Ngoba Starl appeared to find it all endlessly amusing, telling them all that he could do whatever he damn well wanted around any blown-up asteroid in Sol.
“Nobody’s pulling me back in to look all sad in front of a general’s desk,” he said, straightening his light-blue bowtie as he leaned back in the leather chair at the head of his conference table. While Starl didn’t captain the Laughing Fury himself—that job went to a bald, muscled man named Crick—he did appear to enjoy occupying the command position in the officer’s planning room.
All that changed when news of Proteus’s demise hit the feeds, blotting out any mention of a random facility supposedly contested between Mars and Terra.
For the last four hours, a holodisplay of Proteus exploding hung over the middle of the conference table, half of Neptune forming a blue backdrop. The loop continued until the moon was a cloud of sparkling particles, then rewound, sucking the rubble back into a gray orb that boiled white-hot and exploded again. Starl found the display amusing, too.
The news was like tar in the bottom of Brit’s stomach. With Petral’s help, she sent a message through various secure relays back to Sunny Skies. Once that was done, she cleaned up in the quarters Captain Crick provided, running her black armor through a cleaning and diagnostics cycle, before rejoining everyone off the command deck. Though she knew it was a seven hour round trip to Neptune at lightspeed—and she’d have to wait even longer to hear back—she still couldn’t shake an anxious edge as the turnaround time on her message stretched longer.
She had no way of knowing if Andy had even reached Neptunian space. She could hope that once he saw the explosion, he would adjust course and change p
lans.
Other screens around the room showed talking heads from newsfeeds, personal responses from other media, and on-the-ground recordings from mining rigs around Neptune. Habitats around Uranus and Saturn would soon receive waves of refuges. Other simulations showed the ring Proteus’ rubble would briefly create around Neptune and the inner moons before pummeling every population center in the area for at least a year.
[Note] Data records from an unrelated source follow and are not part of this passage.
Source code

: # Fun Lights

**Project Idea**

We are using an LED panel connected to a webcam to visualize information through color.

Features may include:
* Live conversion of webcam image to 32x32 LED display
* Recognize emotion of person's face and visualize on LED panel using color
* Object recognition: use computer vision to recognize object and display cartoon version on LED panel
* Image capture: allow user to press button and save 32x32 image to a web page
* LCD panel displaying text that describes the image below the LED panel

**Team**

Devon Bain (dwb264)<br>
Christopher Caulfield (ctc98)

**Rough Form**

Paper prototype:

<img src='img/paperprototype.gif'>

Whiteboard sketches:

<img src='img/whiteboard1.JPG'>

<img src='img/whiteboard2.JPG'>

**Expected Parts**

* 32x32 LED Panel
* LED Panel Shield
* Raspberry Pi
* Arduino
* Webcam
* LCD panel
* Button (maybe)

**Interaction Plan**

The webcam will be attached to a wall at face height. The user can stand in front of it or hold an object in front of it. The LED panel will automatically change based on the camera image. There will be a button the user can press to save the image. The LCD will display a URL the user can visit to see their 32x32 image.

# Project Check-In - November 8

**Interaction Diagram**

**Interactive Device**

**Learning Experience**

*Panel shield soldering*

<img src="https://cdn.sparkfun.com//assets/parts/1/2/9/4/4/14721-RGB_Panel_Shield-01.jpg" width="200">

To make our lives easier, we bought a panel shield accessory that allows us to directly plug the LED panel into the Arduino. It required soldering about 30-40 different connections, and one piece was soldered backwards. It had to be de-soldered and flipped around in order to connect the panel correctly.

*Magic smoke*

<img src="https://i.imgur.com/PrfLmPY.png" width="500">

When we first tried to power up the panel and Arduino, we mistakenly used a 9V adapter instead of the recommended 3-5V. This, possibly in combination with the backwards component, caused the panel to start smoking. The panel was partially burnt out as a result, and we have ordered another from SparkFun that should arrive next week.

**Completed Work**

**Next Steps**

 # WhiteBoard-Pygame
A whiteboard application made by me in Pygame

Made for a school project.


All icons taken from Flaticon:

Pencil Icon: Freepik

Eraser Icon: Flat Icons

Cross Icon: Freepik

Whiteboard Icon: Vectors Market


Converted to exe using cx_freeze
On top of the Proteus explosion were the still-unexplained launches from Larissa.
Starl seemed hit especially hard by the news about Proteus. He stared at the feeds with his mouth pressed closed, brows furrowed. He hadn’t smiled since news of the explosion had first arrived. Now, he seemed obsessed with the general database entries listing the individuals who had supposedly lived on Proteus: junk dealers, miners, scavengers, data relays, families squatting where no one would bother them. At least a million had died.
“No one’s going to give a damn about those dead poor people,” Starl moaned. “It’s like a bomb hit Cruithne and all they can talk about is what’s going to happen to Mars and Terra.”
He glanced at Brit. “Any word from Captain Sykes?”
She shook her head.
Petral heard the question as she entered the room. “I’ve got a couple NSAI monitoring ship registries coming back through the Cho. My guess is that even if they were part of everything happening at Neptune, they’d be getting the hell out of there as soon as possible. When they show back up in civilized space, I’ll get word of it.”
“Thank you,” Brit said. She averted her eyes from the holodisplay and nodded to Jirl who was entering the room. The three of them sat at the table with Starl in silence for a while, letting the various feeds wash over them. Brit couldn’t keep the crying families out of her head.
Eventually, Jirl cleared her throat to speak. She sat in her composed way, shoulders straight and hands clasped on the table’s surface. Brit had noticed how, when Jirl wasn’t caught up in violence, she had a calming effect that probably made her quite valuable to high-powered CEOs like Arla Reed.
“Colonel Yarnes told me he would help me,” she said.